İnananlar da ‘İşte asıl ziyana uğrayanlar, kıyamet günü kendilerini ve
ailelerini ziyana sokanlardır.’ diyecekler. Kesinlikle biliniz ki zalimler,
sürekli bir azap içindedir.” (eş-Şûrâ 42/45). Ahirette kâfirlerin söz
söyleyecek hâli yoktur. Bu halleri bakışlarından anlaşılmaktadır. Ateşe arz
olunma sahnesinden söz edildiğine göre o inkârcıların ateş karşısındaki durumu,
idamlık bir mahkûmun darağacı karşısındaki ezikliğine benzemektedir. Her
ikisinin de baktığı yere bir muhabbet beslemesi mümkün değildir. Bakışlarını
kaçırmaları bundandır. Bu günahkâr suçluların “göz ucuyla gizli gizli
baktıkları” ifadesi ile “Kim burada kör olursa ahirette de kördür ve
yolca da daha şaşkındır.” (el-İsrâ 17/72) ifadesi arasında bir çelişki olup
olmadığına gelince iki ayetteki durum, ahirette iki ayrı aşamayı ya da iki ayrı
kâfir grubunu anlatıyor olabilir. Kâfirlerin, ahirette görmeyeceklerinden
söz eden ayet doğrultusunda “göz ucuyla” bakmaları, kalpleriyle
hissetmeleri şeklinde de yorumlanmıştır. Müminlerin, kâfirlerle
ilgili olarak, “İşte asıl ziyana uğrayanlar, kıyamet günü kendilerini ve
ailelerini ziyana sokanlardır.” şeklindeki sözleri, dünyada söylenmiş
olabileceği gibi ahirette söyleyenecek de olabilir. Ayetteki “ailelerini”

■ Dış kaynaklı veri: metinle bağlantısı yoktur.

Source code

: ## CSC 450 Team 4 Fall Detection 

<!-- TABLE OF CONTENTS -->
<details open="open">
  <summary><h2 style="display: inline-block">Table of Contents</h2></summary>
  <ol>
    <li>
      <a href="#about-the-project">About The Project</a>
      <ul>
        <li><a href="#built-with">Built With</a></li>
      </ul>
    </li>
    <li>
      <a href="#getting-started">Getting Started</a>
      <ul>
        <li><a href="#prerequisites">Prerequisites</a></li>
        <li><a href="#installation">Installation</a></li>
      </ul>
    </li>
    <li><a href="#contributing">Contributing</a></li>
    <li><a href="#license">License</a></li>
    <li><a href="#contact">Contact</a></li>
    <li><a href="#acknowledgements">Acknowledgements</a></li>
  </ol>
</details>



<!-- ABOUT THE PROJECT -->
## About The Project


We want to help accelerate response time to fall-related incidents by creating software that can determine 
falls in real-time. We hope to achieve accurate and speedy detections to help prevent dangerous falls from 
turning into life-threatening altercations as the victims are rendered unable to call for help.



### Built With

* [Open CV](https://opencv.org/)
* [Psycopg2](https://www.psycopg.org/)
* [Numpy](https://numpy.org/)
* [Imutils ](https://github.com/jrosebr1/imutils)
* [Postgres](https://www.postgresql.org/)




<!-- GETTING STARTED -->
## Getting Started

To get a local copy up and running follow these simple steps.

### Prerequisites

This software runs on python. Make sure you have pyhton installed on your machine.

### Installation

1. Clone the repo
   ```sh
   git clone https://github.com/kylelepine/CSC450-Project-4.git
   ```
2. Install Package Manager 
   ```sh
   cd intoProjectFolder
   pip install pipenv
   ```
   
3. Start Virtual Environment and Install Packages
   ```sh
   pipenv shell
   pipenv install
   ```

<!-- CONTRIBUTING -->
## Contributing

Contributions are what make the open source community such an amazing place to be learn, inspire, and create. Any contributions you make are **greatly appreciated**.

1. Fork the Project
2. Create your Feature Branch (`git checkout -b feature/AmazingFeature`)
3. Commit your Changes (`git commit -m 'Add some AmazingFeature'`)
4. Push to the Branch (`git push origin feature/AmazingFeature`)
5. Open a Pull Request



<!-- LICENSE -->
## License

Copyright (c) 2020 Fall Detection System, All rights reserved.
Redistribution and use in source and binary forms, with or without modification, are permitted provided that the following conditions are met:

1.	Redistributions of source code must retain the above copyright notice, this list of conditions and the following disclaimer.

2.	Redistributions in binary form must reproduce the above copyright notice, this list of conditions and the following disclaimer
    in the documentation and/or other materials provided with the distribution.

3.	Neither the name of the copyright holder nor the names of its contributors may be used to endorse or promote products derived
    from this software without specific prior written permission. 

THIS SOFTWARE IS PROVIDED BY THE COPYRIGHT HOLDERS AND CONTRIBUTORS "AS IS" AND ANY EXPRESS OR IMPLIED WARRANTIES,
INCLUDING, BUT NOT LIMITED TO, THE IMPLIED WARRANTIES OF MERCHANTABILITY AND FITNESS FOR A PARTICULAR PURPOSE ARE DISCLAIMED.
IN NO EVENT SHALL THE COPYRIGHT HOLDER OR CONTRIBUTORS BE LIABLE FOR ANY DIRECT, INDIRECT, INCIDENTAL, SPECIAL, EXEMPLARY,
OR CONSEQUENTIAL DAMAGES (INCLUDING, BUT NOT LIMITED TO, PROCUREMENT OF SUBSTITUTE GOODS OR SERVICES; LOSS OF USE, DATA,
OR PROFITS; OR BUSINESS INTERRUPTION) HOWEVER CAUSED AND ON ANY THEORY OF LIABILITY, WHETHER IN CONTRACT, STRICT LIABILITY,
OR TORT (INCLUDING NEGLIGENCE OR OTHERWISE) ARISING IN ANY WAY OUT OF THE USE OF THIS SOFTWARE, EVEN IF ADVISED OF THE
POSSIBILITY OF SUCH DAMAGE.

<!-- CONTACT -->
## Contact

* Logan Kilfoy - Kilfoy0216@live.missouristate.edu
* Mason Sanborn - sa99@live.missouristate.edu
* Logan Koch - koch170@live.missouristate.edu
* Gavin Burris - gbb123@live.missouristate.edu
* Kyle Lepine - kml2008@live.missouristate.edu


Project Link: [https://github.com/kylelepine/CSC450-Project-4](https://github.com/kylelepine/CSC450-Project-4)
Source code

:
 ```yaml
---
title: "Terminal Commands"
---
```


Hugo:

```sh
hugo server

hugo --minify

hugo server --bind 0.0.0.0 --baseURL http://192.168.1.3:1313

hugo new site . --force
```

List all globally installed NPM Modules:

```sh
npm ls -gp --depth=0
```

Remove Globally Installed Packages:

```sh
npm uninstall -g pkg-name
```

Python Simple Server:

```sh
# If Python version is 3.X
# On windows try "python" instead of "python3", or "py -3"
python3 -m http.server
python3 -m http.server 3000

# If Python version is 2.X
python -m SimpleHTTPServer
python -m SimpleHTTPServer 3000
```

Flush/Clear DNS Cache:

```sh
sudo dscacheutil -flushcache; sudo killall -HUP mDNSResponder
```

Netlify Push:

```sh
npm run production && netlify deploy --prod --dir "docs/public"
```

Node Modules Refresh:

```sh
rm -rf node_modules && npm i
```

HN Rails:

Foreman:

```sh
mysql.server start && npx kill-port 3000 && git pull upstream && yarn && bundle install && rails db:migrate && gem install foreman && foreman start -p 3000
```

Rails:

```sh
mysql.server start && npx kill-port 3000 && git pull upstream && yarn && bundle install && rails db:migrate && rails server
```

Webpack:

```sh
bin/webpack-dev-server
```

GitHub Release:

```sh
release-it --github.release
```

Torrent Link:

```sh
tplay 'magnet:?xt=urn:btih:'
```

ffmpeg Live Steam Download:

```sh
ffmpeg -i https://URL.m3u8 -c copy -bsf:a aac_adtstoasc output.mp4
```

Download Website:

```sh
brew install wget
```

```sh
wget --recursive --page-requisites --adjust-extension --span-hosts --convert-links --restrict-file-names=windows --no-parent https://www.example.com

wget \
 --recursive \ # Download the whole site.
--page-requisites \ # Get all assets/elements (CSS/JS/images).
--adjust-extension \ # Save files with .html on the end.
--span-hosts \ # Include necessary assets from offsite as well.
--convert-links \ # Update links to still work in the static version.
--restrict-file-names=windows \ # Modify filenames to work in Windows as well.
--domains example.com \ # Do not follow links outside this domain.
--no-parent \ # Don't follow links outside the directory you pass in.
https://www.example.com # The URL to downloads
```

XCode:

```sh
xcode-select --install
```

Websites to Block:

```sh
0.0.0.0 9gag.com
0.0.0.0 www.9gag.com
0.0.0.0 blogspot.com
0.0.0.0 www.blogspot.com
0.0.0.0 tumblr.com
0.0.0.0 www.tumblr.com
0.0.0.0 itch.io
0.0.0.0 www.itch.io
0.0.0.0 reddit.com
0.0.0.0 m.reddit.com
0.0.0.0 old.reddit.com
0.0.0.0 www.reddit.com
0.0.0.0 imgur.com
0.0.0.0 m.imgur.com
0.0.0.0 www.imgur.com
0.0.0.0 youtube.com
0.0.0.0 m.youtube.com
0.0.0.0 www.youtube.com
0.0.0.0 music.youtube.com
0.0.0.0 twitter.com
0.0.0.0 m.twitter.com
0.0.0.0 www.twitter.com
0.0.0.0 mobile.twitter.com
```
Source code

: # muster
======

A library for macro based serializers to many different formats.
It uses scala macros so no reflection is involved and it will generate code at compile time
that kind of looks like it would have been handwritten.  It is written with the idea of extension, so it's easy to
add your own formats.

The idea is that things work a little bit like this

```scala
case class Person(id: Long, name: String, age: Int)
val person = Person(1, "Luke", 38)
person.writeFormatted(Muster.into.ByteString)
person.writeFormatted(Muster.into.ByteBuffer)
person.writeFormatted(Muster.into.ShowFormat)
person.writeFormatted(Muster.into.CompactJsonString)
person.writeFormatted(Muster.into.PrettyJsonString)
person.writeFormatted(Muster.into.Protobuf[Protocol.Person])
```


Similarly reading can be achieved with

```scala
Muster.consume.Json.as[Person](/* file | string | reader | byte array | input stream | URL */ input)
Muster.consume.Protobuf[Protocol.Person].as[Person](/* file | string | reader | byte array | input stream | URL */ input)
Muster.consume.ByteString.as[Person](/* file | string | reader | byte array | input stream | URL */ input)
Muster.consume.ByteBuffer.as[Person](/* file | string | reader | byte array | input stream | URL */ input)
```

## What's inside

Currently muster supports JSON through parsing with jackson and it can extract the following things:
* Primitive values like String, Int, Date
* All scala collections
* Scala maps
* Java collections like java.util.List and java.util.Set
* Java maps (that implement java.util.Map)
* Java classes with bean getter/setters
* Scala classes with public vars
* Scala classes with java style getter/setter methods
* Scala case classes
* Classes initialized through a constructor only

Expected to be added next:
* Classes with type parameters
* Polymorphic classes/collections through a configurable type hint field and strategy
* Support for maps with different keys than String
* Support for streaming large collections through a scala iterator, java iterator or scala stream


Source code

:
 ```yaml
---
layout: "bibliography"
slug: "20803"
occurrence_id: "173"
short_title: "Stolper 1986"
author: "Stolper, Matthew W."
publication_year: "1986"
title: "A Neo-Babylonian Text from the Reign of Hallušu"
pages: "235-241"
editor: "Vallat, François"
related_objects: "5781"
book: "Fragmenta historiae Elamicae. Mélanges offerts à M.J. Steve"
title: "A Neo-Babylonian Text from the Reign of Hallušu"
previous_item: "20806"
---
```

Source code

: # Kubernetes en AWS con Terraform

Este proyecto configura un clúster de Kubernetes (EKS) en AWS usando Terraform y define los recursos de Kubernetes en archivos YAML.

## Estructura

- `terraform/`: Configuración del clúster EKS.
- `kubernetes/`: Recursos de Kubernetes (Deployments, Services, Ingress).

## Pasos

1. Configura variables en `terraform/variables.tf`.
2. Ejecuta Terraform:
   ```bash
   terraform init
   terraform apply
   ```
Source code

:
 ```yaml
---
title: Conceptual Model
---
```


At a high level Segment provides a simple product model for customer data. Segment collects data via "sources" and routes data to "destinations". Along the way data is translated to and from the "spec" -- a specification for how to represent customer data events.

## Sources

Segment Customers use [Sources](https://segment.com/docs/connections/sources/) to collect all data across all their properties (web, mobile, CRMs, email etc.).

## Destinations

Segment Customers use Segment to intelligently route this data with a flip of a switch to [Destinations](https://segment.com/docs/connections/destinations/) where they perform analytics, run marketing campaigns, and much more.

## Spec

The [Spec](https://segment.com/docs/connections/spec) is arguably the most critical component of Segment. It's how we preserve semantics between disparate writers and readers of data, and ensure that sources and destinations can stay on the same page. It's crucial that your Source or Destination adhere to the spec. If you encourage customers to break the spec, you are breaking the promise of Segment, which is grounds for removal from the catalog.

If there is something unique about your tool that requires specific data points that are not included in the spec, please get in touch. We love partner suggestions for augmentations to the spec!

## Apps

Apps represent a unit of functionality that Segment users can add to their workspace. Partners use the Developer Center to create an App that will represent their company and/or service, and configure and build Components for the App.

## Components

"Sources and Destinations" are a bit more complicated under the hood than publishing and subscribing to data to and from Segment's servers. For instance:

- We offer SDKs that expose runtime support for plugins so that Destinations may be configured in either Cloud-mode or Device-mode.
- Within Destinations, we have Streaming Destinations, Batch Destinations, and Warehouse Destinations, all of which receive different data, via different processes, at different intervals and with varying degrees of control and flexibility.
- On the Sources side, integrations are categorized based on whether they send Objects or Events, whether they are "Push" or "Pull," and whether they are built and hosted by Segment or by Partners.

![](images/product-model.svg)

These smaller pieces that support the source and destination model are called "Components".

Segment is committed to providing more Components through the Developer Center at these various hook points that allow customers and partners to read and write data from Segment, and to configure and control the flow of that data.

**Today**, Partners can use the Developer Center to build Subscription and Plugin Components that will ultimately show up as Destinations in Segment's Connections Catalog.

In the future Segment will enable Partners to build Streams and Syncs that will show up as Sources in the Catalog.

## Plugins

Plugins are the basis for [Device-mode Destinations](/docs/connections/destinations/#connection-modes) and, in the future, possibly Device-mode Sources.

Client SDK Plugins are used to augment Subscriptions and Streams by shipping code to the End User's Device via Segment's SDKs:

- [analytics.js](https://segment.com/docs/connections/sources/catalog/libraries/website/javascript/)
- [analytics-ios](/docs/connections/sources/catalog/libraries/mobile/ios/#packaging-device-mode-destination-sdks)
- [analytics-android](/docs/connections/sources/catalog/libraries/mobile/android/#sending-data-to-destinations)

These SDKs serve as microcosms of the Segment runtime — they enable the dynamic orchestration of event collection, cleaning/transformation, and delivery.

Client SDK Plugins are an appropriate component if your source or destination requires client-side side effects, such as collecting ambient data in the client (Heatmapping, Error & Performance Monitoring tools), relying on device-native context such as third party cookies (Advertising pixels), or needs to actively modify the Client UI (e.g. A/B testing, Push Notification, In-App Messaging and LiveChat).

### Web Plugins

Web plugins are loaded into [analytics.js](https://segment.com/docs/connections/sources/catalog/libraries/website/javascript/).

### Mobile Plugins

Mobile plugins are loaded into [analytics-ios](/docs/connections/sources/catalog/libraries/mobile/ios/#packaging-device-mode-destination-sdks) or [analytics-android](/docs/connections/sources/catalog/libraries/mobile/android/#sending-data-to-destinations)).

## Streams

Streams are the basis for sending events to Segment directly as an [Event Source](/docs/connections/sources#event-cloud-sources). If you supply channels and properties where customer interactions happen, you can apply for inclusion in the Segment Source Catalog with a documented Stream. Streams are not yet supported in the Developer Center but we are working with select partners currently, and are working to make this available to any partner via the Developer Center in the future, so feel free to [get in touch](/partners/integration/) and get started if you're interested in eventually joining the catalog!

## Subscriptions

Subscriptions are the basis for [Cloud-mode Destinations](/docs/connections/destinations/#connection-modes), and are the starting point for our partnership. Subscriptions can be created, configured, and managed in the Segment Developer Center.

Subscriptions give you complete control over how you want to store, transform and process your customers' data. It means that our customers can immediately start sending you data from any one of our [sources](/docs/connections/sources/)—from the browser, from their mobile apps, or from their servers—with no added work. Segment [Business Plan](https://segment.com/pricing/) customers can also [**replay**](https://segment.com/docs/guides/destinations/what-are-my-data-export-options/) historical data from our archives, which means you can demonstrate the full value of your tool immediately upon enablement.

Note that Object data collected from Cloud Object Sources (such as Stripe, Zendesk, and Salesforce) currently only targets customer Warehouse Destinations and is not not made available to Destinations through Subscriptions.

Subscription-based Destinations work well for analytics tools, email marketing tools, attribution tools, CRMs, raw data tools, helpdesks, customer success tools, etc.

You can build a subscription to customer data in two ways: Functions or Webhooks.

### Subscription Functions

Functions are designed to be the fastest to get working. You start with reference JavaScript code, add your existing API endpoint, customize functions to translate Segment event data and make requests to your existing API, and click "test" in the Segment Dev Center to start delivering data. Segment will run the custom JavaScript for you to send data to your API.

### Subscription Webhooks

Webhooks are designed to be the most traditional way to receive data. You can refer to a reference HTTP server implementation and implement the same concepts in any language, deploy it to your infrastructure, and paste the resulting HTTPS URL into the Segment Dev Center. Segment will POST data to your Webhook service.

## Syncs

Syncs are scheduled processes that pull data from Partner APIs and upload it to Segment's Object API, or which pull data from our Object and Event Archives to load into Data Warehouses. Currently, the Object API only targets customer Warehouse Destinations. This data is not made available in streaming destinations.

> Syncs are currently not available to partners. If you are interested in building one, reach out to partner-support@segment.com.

ifadesinin akrabaları kapsadığı da söylenmiştir. İnananlar, kendilerinden
emin bir şekilde kâfirlerin durumu hakkında yorum yapmaktadır. Ayetin sonundaki
“zalimler, sürekli bir azap içindedirler.” ifadesindeki “zalimler”
kâfirlerdir. “İnkâr edenler elbette zalimlerdir.” (el-Bakara 2/254) ayeti de bu anlamı teyit etmektedir.
Dünya hayatı ya
saptırma amaçlı olarak şeytan tarafından ya da insanlar sınav tabi tutulsunlar
diye Allah tarafından süslü gösterilir. Resulullah (s) döneminde kısa dünya
kârını hayatlarının merkezine almış kimseler, Müslümanların düşmanlarına yenik
düşüp Medine’ye dönemeyeceklerini sanmışlardı: “Aslında siz Peygamber’in ve
müminlerin ailelerine bir daha dönmeyeceklerini zannetmiştiniz. Bu sizin
gönüllerinize güzel göründü de kötü zanda bulundunuz ve helâki hak etmiş bir
topluluk oldunuz.” (el-Fetih 48/12). Kötülükler insanların kendilerinden,
iyilikler Allah’tandır. Buna rağmen, Allah hakkında nasıl kötü zanda
bulunulabilir? Ayette iki tane “zan”dan söz edilmektedir. İkinci zannın,
Peygamber’in (s) ve müminlerin savaştan sağ salim dönemeyecekleri zannı olması
mümkündür. Bu durumda ikinci zan, ilkini tescil ederek yanlış zan sahiplerinin
kötülüğünü kesinleştirmiş olur. Bu ikinci zan, Allah’ın müminlere yardım
etmeyeceği ya da Hz. Muhammed’in (s) yalan söylediği zannı da olabilir. Ayetteki
“helâki hak etmiş bir topluluk” ifadesinden kastedilen şeyin onların
helâk olduğu değil, kötü bir topluluk olduğu anlamına geldiği de söylenmiştir.
Zaten kâfirlerle karşı karşıya geldiğinde Allah’ın yardım etmeyeceğine,
kâfirlerin üstün olup galip geleceğine inanan kişi dünya süsüne kanmış ve helâk
olmuş demektir.
Görüldüğü gibi
“ailelerini (ehlîhim)” ifadesinin geçtiği ayetlerde verilen nimetleri
gereği gibi kullanmayan kimselerin ailesinden mahrum kalmasına ve onlara zarar
vermesine, ahiretteki ezik pozisyonlarına ve dünya süsüne aldanıp sınavı
kaybeden kimselerin, Allah yolunda savaşan Müslümanların tekrar ailelerine
kavuşamayacakları şeklinde kötü zan beslediklerine işaret edilmektedir.